Malaysia denies abuses vs Filipinos in Sabah
MANILA, Philippines – Malaysia on Wednesday categorically denied the alleged human rights abuses committed by its security forces against Filipinos in Sabah, saying that their security forces have been complying with the law.
“The Malaysian Government strongly rejects allegations of human rights abuses in Sabah, Malaysia as recently reported by some Media in the Philippines,” the Malaysian Ministry of Foreign Affairs said in a statement released Wednesday evening.
“The Malaysian Government wishes to assure all concerned that the Malaysian authorities continue to act in accordance with the applicable domestic laws and international law in discharging their responsibilities in the face of blatant aggression by the armed militant group from the neighbouring southern Philippines,” it said.
The Malaysian embassy cited reports by the Philippine Daily Inquirer, which, along with INQUIRER.net, is a member of the Inquirer Group of Companies, on the experiences of refugees who fled Sabah and returned to their homes in Tawi-Tawi province to avoid being caught in the hostilities between Malaysian security forces and the supporters of the Sultan of Sulu led by Raja Muda Agbimuddin Kiram.
The refugees recounted how some Filipinos were being rounded up for being alleged supporters of Kiram who sailed to Sabah, upon orders of his brother Sulu Sultan Jamalul Kiram to reclaim what they insist was their rightful territory.
The refugees also claimed that some Filipinos were shot and killed by Malaysian police.
“The allegations published by Inquirer, one of the dailies in the Philippines on 9 and 10 March 2013, in particular have been found to be unjustified and unsubstantiated, and those reports clearly run counter to professional journalism,” the statement said.
“The reported allegations are fabrication of lies by those whose intention are to damage and strain the good and close relations between Malaysia and the Republic of the Philippines,” it said.

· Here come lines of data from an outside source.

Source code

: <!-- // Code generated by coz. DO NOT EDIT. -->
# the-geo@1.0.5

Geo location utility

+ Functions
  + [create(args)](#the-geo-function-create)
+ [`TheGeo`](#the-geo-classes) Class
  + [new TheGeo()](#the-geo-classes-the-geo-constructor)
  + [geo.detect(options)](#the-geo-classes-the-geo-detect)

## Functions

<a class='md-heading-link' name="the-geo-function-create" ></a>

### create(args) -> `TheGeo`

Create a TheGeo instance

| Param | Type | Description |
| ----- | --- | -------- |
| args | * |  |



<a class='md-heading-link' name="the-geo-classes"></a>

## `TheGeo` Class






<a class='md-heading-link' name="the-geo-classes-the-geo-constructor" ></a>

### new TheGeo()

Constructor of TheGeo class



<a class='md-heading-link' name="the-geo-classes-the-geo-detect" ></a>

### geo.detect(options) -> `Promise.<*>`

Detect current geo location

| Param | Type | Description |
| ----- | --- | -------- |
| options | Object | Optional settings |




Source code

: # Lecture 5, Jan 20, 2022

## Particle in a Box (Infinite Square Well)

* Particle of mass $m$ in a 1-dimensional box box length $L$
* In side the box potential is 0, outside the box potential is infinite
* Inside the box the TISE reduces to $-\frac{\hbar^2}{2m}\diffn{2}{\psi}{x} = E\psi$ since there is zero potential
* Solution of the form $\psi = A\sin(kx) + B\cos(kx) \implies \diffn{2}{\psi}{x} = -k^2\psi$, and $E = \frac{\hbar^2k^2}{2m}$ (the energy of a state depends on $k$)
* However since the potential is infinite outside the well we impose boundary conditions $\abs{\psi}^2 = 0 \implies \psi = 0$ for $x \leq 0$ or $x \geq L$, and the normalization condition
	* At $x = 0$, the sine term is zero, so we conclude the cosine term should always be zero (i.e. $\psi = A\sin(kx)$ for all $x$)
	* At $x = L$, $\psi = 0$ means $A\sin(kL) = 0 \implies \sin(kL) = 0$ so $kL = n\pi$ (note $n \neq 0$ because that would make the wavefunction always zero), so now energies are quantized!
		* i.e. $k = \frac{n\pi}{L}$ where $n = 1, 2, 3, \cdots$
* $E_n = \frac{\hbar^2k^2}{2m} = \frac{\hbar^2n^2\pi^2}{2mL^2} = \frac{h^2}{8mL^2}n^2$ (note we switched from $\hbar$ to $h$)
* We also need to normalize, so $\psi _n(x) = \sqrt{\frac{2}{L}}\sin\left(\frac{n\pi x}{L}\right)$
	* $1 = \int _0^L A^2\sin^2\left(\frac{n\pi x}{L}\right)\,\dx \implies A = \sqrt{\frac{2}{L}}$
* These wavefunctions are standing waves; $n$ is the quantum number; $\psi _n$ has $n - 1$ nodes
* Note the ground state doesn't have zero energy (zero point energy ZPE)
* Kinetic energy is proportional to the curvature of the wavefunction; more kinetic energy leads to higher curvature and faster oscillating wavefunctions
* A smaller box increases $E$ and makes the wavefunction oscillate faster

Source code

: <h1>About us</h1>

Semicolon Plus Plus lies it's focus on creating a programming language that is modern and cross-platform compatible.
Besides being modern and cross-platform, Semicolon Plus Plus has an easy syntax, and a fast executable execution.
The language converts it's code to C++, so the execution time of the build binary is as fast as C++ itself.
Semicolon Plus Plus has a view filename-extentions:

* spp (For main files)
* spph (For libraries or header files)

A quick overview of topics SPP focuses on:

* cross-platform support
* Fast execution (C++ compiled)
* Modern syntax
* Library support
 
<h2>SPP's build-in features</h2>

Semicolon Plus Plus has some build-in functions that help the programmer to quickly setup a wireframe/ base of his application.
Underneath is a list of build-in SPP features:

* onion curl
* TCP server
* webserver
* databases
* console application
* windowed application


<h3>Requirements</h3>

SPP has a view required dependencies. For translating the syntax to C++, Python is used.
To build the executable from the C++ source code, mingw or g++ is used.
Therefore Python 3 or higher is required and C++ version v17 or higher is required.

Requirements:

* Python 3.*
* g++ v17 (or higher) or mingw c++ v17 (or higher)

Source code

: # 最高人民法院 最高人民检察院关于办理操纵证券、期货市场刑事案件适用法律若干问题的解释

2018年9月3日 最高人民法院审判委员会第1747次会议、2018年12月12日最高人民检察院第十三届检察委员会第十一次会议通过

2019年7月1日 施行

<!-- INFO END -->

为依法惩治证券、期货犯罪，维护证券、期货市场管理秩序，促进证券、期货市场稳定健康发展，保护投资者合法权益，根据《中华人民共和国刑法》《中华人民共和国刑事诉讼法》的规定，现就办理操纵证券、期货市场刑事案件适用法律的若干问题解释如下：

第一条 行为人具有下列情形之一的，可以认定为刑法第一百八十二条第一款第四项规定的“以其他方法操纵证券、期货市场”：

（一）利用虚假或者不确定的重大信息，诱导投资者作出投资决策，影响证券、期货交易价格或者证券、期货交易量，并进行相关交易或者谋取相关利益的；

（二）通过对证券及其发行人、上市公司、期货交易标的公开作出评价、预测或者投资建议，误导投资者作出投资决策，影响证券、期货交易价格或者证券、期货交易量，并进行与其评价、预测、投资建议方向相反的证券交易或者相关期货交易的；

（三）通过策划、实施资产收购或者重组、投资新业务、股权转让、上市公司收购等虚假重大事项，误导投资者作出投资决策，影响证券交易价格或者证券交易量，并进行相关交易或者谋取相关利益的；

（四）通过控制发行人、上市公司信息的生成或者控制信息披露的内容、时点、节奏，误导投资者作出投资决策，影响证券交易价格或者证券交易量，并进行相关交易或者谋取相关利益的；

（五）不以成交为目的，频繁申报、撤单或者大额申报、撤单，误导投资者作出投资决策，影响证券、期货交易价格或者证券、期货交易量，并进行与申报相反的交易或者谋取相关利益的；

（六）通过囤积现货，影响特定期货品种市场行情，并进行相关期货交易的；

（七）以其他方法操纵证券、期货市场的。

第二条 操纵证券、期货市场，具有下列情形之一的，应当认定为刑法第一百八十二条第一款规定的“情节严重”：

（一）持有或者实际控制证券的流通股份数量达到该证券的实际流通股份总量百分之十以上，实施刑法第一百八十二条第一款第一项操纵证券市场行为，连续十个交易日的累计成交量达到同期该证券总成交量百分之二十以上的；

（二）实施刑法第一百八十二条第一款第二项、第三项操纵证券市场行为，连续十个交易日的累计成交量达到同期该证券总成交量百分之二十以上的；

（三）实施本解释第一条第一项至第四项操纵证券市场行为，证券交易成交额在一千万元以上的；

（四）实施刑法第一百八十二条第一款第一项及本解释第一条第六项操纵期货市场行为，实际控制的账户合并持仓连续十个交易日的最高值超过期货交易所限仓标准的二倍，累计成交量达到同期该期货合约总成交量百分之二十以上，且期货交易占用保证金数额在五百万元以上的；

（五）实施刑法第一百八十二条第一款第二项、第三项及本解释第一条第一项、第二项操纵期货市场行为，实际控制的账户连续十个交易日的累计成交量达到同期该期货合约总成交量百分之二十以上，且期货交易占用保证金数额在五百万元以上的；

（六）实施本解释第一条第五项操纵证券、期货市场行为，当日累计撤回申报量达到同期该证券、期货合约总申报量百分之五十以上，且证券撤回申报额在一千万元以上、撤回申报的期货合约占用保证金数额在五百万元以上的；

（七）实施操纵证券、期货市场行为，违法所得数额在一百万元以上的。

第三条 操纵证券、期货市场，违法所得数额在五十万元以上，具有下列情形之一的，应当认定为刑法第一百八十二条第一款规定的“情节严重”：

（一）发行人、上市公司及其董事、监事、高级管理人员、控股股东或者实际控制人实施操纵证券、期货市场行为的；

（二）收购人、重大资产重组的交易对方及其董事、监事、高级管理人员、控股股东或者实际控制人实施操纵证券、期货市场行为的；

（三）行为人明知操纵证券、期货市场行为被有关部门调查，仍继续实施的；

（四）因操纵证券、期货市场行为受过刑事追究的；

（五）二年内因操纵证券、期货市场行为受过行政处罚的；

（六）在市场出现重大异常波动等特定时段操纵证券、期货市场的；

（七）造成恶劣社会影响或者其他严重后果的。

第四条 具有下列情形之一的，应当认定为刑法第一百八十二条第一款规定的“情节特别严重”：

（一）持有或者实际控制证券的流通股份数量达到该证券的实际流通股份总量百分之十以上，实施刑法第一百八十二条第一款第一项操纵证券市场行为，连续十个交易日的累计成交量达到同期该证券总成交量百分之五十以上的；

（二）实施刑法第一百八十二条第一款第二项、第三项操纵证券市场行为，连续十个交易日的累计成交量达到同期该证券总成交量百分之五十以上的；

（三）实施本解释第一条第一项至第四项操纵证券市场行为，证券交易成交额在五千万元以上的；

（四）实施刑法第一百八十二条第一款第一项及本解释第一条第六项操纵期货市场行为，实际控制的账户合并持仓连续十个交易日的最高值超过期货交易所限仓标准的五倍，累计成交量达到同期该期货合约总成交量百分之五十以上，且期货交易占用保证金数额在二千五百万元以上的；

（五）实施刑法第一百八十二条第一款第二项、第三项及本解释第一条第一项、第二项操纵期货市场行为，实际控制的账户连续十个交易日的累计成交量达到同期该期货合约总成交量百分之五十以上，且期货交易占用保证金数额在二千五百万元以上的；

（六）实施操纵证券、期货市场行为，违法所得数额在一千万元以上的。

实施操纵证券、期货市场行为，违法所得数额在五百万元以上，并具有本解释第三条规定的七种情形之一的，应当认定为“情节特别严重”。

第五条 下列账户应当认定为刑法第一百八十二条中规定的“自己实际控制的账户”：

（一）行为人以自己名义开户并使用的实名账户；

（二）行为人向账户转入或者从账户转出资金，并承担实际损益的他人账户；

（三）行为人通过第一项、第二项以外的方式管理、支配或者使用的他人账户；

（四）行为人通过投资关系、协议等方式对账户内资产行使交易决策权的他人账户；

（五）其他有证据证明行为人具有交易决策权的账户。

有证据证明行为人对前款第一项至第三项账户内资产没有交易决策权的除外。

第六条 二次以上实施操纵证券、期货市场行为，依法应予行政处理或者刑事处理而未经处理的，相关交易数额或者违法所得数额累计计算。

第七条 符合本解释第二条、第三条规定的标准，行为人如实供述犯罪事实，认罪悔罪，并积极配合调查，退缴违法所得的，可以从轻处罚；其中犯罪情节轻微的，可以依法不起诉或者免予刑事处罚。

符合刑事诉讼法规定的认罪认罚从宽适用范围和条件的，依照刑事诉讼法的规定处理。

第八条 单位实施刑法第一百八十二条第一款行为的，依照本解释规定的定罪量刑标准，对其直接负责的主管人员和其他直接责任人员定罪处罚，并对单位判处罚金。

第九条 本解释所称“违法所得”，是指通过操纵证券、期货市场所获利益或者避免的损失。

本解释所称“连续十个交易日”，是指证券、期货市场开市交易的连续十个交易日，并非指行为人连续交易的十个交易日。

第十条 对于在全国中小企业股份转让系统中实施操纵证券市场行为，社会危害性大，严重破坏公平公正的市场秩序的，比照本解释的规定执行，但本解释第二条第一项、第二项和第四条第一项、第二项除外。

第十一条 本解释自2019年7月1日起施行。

It further said that the Chief of Police and the Malaysian Defense Minister had both strongly denied the allegations that Malaysian security forces had committed any human rights abuses.
“The Chief of Royal Malaysian Police in Sabah, who is one of the top police officials overseeing the operation against the armed militant intruders in Lahad Datu and surrounding areas, had on 10 March 2013 categorically denied those allegations,” it said.
“That statement was confirmed on 11 March 2013 by the Minister of Defence of Malaysia, who also strongly denied allegations that the Malaysian security apparatus are randomly targeting Filipinos of Suluk/Tausug descent in Sabah,” the statement said.
The statement further said that it was taking all necessary measures to ensure that the “humanitarian needs of all civilians in the concerned areas are fully addressed.”